Developmental psychologists suggest that this question, far from just a religious or philosophical matter, is a basic question of human growth. We start off as infants unable to see anything but ourselves and our immediate needs. Our development into maturity is a potentially ever-growing ability to accept, appreciate, and empathize with more and more people. If we continue to grow through adulthood, the circle of people who matter to us, whom we see as being like us and worthy of our concern continues to expand, from self to family to tribe, to nation, to humanity, to planet, and to cosmos. One of the reasons I find Integral thought to be so compelling is that it brings this process of expansion of awareness and empathy into our attention and intention, and makes it the beating heart of what it means to grow, and to be whole and well.

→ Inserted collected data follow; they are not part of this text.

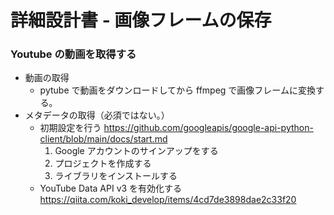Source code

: # 詳細設計書 - 画像フレームの保存

### Youtube の動画を取得する

- 動画の取得
  - pytube で動画をダウンロードしてから ffmpeg で画像フレームに変換する。
- メタデータの取得（必須ではない。）
  - 初期設定を行う
    https://github.com/googleapis/google-api-python-client/blob/main/docs/start.md
    1. Google アカウントのサインアップをする
    2. プロジェクトを作成する
    3. ライブラリをインストールする
  - YouTube Data API v3 を有効化する
    https://qiita.com/koki_develop/items/4cd7de3898dae2c33f20

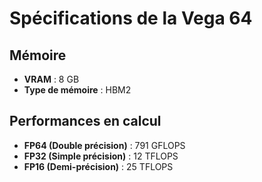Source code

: # Spécifications de la Vega 64

## Mémoire
- **VRAM** : 8 GB
- **Type de mémoire** : HBM2

## Performances en calcul
- **FP64 (Double précision)** : 791 GFLOPS
- **FP32 (Simple précision)** : 12 TFLOPS
- **FP16 (Demi-précision)** : 25 TFLOPS
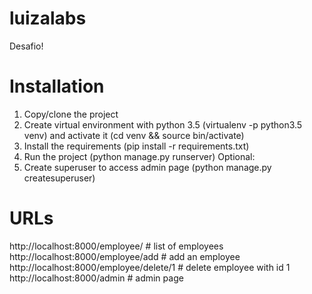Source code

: # luizalabs
Desafio!

# Installation
1. Copy/clone the project
2. Create virtual environment with python 3.5 (virtualenv -p python3.5 venv) and activate it (cd venv && source bin/activate)
3. Install the requirements (pip install -r requirements.txt)
4. Run the project (python manage.py runserver)
Optional:
5. Create superuser to access admin page (python manage.py createsuperuser)

# URLs
http://localhost:8000/employee/ # list of employees
http://localhost:8000/employee/add # add an employee
http://localhost:8000/employee/delete/1 # delete employee with id 1
http://localhost:8000/admin # admin page
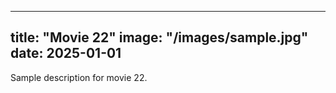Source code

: 
---
title: "Movie 22"
image: "/images/sample.jpg"
date: 2025-01-01
---
Sample description for movie 22.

Jesus’ answer to the young man’s question suggests this approach is — at least from a Christian perspective — on the right track. He answers by telling the story of the Good Samaritan: A man is beaten, robbed, and left for dead on the side of the road. A series of important and devout men walks by, but each decides he has more important things to do than tend to the man. Finally, a Samaritan — someone from a cultural group despised by Jews of Jesus’ day as being heretics and half-breeds — comes along and has mercy on the man and sees to his care. The lesson is that our neighbour is the person we least want or expect them to be. Our neighbour is our enemy, or perhaps even more challenging, the person we have been trained not to see at all.
And so Jesus pushes out the boundaries of that circle of empathy, insisting that it isn’t just about people who look and sound like me, but, even those with whom I may not feel I have common cause. (As an aside, I find it interesting in our context of “Black Lives Matter” that Jesus here doesn’t answer with the generalization, “everyone is your neighbour” but with the more challenging specific of the very person his hearer would be most likely to despise.)
Of course it’s easy to say that the person I see as being the least like me is “my neighbour.” It’s a lot harder to know how to live that truth. And that’s why this most basic of Sunday School messages continues to be such a challenge two thousand years later. It confronts something deep in us. Often that’s something to do with our shadow: To say that someone is like me implies that I am also like them. And, whether it’s harder for you to see a Black Lives Matter protester as “like you” or a racist, MAGA-hat-wearing relative as “like you,” the challenge remains.
And so, the question remains for each of us: Who is my neighbour?